Single_Mutant_Analysis.py

#!/usr/bin/env python3
# -*- coding: utf-8 -*-
"""
Created on Wed May 19 12:23:31 2021

@author: mahfuz
"""

import sys
import os
import math
import numpy as np
import pandas as pd
import h5py
import itertools

import matplotlib.pyplot as plt
import seaborn as sns

from jeder import evaluation_table, vec_precision, vec_recall, fpr_convert
from jeder import parse_hitspec, eval_expression

import pickle as pickle
import random


data_dir = '/media/mahfuz/2A8B1AF404AA6CF6/CRISPR/MCMC_Jeder/Jeder_Manuscript/Analysis/WT_Minimal_analysis/'
input_files = ['lfc_WT_min_rep_3_seed_40.txt', 'lfc_WT_min_rep_5_seed_40.txt', 'lfc_WT_min_rep_7_seed_40.txt', 'lfc_WT_min_rep_10_seed_40.txt', 'lfc_WT_min_rep_15_seed_40.txt', 'lfc_WT_min_rep_21_seed_40.txt']
consensus_files = ['results.lfc.neg.1.0.FPR.0.005.0.009.FNR.0.05.0.09.3rep.hdf5', 'results.lfc.neg.1.0.FPR.0.005.0.009.FNR.0.07.0.11.5rep.hdf5', 'results.lfc.neg.1.0.FPR.0.005.0.009.FNR.0.08.0.12.7rep.hdf5', 'results.lfc.neg.1.0.FPR.0.005.0.009.FNR.0.08.0.12.10rep.hdf5', 'results.lfc.neg.1.0.FPR.0.005.0.009.FNR.0.08.0.12.15rep.hdf5', 'results.lfc.neg.1.0.FPR.0.005.0.009.FNR.0.08.0.12.21rep.hdf5']

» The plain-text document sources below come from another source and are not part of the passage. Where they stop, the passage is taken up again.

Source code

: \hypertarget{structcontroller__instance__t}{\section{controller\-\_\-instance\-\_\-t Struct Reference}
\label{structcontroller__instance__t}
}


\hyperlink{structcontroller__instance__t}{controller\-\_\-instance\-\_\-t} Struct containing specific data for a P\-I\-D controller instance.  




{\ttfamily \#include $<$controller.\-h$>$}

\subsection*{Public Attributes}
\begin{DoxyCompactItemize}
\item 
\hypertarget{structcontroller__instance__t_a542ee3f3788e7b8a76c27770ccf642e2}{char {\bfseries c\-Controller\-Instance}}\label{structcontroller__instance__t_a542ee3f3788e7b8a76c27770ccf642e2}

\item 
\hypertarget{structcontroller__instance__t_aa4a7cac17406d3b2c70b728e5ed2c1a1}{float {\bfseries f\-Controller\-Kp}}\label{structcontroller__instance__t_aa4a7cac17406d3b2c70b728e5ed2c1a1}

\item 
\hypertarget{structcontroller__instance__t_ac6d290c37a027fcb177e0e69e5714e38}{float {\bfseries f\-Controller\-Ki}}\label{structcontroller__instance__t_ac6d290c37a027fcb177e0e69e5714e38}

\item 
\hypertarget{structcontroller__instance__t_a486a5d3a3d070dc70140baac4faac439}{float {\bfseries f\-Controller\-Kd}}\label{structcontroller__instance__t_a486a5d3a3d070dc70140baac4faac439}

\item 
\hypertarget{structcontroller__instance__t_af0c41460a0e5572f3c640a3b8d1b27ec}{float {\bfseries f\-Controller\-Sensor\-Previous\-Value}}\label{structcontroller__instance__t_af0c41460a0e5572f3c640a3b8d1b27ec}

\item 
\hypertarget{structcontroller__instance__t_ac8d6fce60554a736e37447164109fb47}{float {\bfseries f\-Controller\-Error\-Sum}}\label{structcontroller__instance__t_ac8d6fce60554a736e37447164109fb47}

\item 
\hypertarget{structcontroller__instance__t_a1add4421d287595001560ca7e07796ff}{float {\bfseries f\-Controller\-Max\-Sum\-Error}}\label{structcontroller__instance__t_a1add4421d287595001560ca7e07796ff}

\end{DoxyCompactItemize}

number_of_reps = [3, 5, 7, 10, 15, 21]
lfc_cutoff = [-3, -2.5, -2, -1.75, -1.5, -1.25, -1, -0.75, -0.5, -0.25, 0, 0.5, 1, 2]


# =============================================================================
""" Question 1: How does a consensus perform against unseen replicates?
    - Generate consensus profiles for 5, and 7 screens
    - Take the 5/7 screens consensus and compare it against 3 other screens (that are not part of the 5/7 screens)
    - Calculate precision and recall at different lFC cutoffs for the 3 hold-out screens (compare against seen screens)
        - (-3.0, -2.5, -2.0, -1.75, -1.5, -1.25, -1.0, -0.75, -0.5, -0.25, 0, 0.5, 1.0, 2.0)
        - Write a commentary about the comparison
"""
# =============================================================================
"""
For the 7 replicate consensus, choose separate 7 screens and compare them against the consensus.

# Make a precision-recall bar plot similar to the ones I did for ISMB poster
# For different consensus, use independent screens to calculate precision and recall at different cutoffs, plus a PR curve summarizing the two bar plots maybe
"""

# Calculate consensus / standard for the 7 replicate version
i = 2
input_file = data_dir + 'Input/' + input_files[i]
output_file = data_dir + 'Output/' + consensus_files[i]

hf = h5py.File(output_file, 'r')
vec_std = np.round(hf['vec_mean']).astype(np.bool) # consensus profile   

df = pd.read_table(input_file)
screens_in_consensus = set(df.repid.unique())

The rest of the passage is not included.